[Saved data entries]
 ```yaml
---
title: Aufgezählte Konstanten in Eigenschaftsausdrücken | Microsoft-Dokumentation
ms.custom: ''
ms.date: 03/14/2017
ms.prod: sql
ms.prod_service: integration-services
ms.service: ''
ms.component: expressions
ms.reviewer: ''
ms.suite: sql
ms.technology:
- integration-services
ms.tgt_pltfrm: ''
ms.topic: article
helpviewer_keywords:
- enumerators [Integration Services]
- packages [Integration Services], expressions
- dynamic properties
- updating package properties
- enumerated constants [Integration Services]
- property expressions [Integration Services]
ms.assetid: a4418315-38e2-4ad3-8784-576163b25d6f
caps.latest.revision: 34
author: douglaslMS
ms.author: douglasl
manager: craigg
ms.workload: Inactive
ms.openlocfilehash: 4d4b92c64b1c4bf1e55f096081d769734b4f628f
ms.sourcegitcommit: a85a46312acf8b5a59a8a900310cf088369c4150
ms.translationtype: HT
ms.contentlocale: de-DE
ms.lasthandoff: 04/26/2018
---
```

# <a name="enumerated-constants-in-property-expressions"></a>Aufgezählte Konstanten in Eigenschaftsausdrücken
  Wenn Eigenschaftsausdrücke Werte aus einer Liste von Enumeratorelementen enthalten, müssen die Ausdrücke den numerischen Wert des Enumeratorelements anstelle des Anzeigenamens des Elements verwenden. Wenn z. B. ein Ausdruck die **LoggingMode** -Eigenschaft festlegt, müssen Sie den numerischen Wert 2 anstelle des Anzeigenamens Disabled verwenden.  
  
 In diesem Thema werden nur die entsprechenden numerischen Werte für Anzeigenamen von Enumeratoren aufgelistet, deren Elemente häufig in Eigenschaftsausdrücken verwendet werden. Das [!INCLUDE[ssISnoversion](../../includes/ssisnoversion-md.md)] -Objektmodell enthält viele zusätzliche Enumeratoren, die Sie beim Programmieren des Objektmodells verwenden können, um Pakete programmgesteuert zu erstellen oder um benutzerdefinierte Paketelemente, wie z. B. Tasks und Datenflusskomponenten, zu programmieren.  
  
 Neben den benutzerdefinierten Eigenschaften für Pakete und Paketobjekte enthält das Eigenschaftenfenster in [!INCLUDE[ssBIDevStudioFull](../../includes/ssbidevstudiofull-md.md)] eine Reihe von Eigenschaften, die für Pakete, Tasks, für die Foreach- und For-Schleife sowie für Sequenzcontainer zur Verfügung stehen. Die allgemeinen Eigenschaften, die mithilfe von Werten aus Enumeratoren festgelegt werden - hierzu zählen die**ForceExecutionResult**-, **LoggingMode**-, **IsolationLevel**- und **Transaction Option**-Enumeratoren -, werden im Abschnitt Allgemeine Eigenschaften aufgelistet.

- **WHAT TO DO**
From the records above, pull every line that carries the word "property".

- **EXERCISE RESPONSE**
- property expressions [Integration Services]
# <a name="enumerated-constants-in-property-expressions"></a>Aufgezählte Konstanten in Eigenschaftsausdrücken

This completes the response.